• **Exercise prompt**:
Though the entries contain pictures, the copy you make should hold only the rest, exactly as written.

• **Available data**:

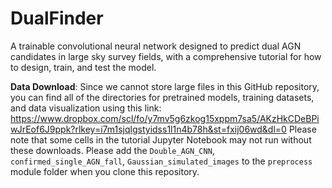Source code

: # DualFinder
A trainable convolutional neural network designed to predict dual AGN candidates in large sky survey fields, with a comprehensive tutorial for how to design, train, and test the model.

**Data Download**: Since we cannot store large files in this GitHub repository, you can find all of the directories for pretrained models, training datasets, and data visualization using this link: https://www.dropbox.com/scl/fo/y7mv5g6zkog15xppm7sa5/AKzHkCDeBPiwJrEof6J9ppk?rlkey=i7m1sjqlgstyidss1l1n4b78h&st=fxij06wd&dl=0
Please note that some cells in the tutorial Jupyter Notebook may not run without these downloads. Please add the `Double_AGN_CNN`, `confirmed_single_AGN_fall`, `Gaussian_simulated_images` to the `preprocess` module folder when you clone this repository.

• **Written solution**:
Source code

: # DualFinder
A trainable convolutional neural network designed to predict dual AGN candidates in large sky survey fields, with a comprehensive tutorial for how to design, train, and test the model.

**Data Download**: Since we cannot store large files in this GitHub repository, you can find all of the directories for pretrained models, training datasets, and data visualization using this link: https://www.dropbox.com/scl/fo/y7mv5g6zkog15xppm7sa5/AKzHkCDeBPiwJrEof6J9ppk?rlkey=i7m1sjqlgstyidss1l1n4b78h&st=fxij06wd&dl=0
Please note that some cells in the tutorial Jupyter Notebook may not run without these downloads. Please add the `Double_AGN_CNN`, `confirmed_single_AGN_fall`, `Gaussian_simulated_images` to the `preprocess` module folder when you clone this repository.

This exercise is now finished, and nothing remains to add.